_Activity:_ Could you copy every line of the data that contains "landscape"?

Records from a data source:
────────────────

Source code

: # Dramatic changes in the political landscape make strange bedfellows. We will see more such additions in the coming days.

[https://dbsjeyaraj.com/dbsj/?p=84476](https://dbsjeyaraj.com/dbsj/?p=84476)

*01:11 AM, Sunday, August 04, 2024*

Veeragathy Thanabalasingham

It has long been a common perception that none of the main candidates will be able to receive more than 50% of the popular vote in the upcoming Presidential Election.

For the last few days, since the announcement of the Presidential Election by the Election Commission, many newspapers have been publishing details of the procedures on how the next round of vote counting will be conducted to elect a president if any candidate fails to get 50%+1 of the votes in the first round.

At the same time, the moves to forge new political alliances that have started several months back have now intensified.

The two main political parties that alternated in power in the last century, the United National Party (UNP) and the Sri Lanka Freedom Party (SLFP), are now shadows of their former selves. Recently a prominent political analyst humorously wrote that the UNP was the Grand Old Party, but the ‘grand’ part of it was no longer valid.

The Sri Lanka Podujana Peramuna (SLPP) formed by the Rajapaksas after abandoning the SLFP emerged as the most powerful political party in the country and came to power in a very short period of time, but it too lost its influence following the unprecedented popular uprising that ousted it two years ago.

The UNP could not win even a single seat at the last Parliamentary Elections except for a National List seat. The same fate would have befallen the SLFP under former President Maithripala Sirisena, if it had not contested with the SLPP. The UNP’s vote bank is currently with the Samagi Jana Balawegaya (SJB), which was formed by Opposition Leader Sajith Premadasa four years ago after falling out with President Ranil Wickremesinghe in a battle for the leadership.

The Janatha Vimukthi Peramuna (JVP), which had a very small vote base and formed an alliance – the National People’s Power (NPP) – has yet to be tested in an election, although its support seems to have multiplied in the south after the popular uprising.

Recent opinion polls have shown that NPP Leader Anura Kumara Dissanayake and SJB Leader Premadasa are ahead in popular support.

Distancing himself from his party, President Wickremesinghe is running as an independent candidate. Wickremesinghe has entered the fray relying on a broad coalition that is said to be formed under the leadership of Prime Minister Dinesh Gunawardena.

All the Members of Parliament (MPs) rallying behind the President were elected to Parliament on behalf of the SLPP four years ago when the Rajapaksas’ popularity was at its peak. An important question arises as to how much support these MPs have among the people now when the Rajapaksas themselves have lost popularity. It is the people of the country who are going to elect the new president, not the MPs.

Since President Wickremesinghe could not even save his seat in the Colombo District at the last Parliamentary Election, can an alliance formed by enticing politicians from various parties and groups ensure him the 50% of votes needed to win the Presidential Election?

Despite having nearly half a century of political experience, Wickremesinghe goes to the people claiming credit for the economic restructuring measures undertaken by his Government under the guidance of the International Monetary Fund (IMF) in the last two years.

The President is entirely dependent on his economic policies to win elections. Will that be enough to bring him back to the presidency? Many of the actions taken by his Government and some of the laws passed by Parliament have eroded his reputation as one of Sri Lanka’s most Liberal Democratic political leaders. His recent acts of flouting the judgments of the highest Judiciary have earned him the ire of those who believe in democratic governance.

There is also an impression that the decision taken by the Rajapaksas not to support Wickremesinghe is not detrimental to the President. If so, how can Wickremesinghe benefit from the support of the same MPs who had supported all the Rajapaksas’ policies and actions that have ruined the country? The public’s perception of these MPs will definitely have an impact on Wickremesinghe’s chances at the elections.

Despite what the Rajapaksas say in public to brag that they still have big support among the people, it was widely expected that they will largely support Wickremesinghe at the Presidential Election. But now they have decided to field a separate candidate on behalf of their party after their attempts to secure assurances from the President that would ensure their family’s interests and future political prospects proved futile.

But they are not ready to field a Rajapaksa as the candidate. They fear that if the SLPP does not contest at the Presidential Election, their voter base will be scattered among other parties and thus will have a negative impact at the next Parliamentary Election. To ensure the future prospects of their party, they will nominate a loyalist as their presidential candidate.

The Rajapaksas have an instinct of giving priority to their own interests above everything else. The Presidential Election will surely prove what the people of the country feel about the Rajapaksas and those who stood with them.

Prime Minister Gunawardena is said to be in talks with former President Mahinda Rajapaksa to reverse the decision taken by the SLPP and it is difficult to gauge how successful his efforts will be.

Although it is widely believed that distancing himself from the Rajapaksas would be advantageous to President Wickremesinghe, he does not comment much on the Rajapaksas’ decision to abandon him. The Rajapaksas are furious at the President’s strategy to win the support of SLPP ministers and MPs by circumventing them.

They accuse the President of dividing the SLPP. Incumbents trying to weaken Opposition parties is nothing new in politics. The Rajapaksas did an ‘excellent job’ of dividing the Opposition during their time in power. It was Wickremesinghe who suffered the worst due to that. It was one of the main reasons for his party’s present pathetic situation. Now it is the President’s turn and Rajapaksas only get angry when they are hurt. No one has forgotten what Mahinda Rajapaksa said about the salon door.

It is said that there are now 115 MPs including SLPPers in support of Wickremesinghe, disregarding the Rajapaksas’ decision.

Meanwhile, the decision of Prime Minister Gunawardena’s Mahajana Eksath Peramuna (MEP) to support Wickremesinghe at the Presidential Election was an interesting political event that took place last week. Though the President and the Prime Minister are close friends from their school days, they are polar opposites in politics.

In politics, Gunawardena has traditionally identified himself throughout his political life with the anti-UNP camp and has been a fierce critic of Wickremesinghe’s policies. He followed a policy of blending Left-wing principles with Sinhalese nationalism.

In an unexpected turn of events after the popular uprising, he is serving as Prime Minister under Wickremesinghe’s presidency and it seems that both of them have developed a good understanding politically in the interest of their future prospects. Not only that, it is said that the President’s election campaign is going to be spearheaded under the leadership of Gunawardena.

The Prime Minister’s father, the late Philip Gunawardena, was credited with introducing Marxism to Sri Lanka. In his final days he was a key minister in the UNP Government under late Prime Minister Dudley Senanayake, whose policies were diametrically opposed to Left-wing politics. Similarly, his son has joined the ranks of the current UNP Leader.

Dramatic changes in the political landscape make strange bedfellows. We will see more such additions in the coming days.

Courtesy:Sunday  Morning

────────────────

_Response for this exercise:_
: # Dramatic changes in the political landscape make strange bedfellows. We will see more such additions in the coming days.
Dramatic changes in the political landscape make strange bedfellows. We will see more such additions in the coming days.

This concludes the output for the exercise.